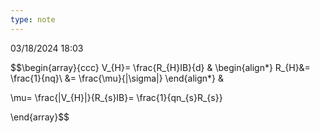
 ```yaml
---
type: note
---
```

03/18/2024 18:03

  

$$\begin{array}{ccc}
V_{H}= \frac{R_{H}IB}{d}
&
 \begin{align*}
 R_{H}&= \frac{1}{nq}\\
 &= \frac{\mu}{|\sigma|}
 \end{align*}
&

 \mu= \frac{|V_{H}|}{R_{s}IB}= \frac{1}{qn_{s}R_{s}}

\end{array}$$







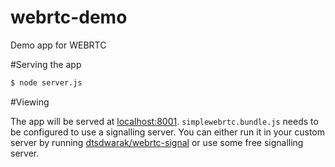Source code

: # webrtc-demo
Demo app for WEBRTC

#Serving the app

```bash
$ node server.js
```

#Viewing

The app will be served at [localhost:8001](http://localhost:8001). ```simplewebrtc.bundle.js``` needs to be configured to use a signalling server. You can either run it in your custom server by running [dtsdwarak/webrtc-signal](https://github.com/dtsdwarak/webrtc-signal) or use some free signalling server.
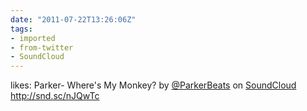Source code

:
 ```yaml
---
date: "2011-07-22T13:26:06Z"
tags:
- imported
- from-twitter
- SoundCloud
---
```

likes: Parker- Where's My Monkey? by [@ParkerBeats](https://twitter.com/ParkerBeats) on [SoundCloud](/tags/SoundCloud) http://snd.sc/nJQwTc
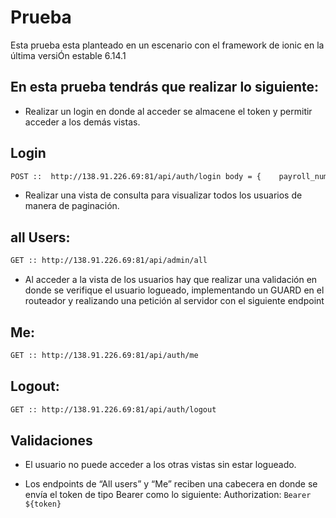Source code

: # Prueba 

Esta prueba esta planteado en un escenario con el framework de ionic en la última versiÓn estable 6.14.1

## En esta prueba tendrás que realizar lo siguiente:

* Realizar un login en donde al acceder se almacene el token y permitir acceder a los demás vistas.

## Login

```bash
POST ::  http://138.91.226.69:81/api/auth/login body = {	payroll_number: ‘’ (string)	password: ‘’ (string)}

```

* Realizar una vista de consulta para visualizar todos los usuarios de manera de paginación.

##  all Users:
```bash
GET :: http://138.91.226.69:81/api/admin/all
```

* Al acceder a la vista de los usuarios hay que realizar una validación en donde se verifique el usuario logueado, implementando un GUARD en el routeador y realizando una petición al servidor con el siguiente endpoint 

## Me:
```bash
GET :: http://138.91.226.69:81/api/auth/me
```

## Logout:
```bash
GET :: http://138.91.226.69:81/api/auth/logout
```


## Validaciones
* El usuario no puede acceder a los otras vistas sin estar logueado.

* Los endpoints de “All users” y “Me” reciben una cabecera en donde se envía el token de tipo Bearer como lo siguiente: 
Authorization: `Bearer ${token}`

━━━━━━━━

What is needed: Line by line, restate the data above exactly as it stands, minus the pictures.

Reply:
 ```yaml
---
type: note
---
```

03/18/2024 18:03

  

$$\begin{array}{ccc}
V_{H}= \frac{R_{H}IB}{d}
&
 \begin{align*}
 R_{H}&= \frac{1}{nq}\\
 &= \frac{\mu}{|\sigma|}
 \end{align*}
&

 \mu= \frac{|V_{H}|}{R_{s}IB}= \frac{1}{qn_{s}R_{s}}

\end{array}$$







Source code

: # webrtc-demo
Demo app for WEBRTC

#Serving the app

```bash
$ node server.js
```

#Viewing

The app will be served at [localhost:8001](http://localhost:8001). ```simplewebrtc.bundle.js``` needs to be configured to use a signalling server. You can either run it in your custom server by running [dtsdwarak/webrtc-signal](https://github.com/dtsdwarak/webrtc-signal) or use some free signalling server.
Source code

:
 ```yaml
---
date: "2011-07-22T13:26:06Z"
tags:
- imported
- from-twitter
- SoundCloud
---
```

likes: Parker- Where's My Monkey? by [@ParkerBeats](https://twitter.com/ParkerBeats) on [SoundCloud](/tags/SoundCloud) http://snd.sc/nJQwTc
Source code

: # Prueba 

Esta prueba esta planteado en un escenario con el framework de ionic en la última versiÓn estable 6.14.1

## En esta prueba tendrás que realizar lo siguiente:

* Realizar un login en donde al acceder se almacene el token y permitir acceder a los demás vistas.

## Login

```bash
POST ::  http://138.91.226.69:81/api/auth/login body = {	payroll_number: ‘’ (string)	password: ‘’ (string)}

```

* Realizar una vista de consulta para visualizar todos los usuarios de manera de paginación.

##  all Users:
```bash
GET :: http://138.91.226.69:81/api/admin/all
```

* Al acceder a la vista de los usuarios hay que realizar una validación en donde se verifique el usuario logueado, implementando un GUARD en el routeador y realizando una petición al servidor con el siguiente endpoint 

## Me:
```bash
GET :: http://138.91.226.69:81/api/auth/me
```

## Logout:
```bash
GET :: http://138.91.226.69:81/api/auth/logout
```


## Validaciones
* El usuario no puede acceder a los otras vistas sin estar logueado.

* Los endpoints de “All users” y “Me” reciben una cabecera en donde se envía el token de tipo Bearer como lo siguiente: 
Authorization: `Bearer ${token}`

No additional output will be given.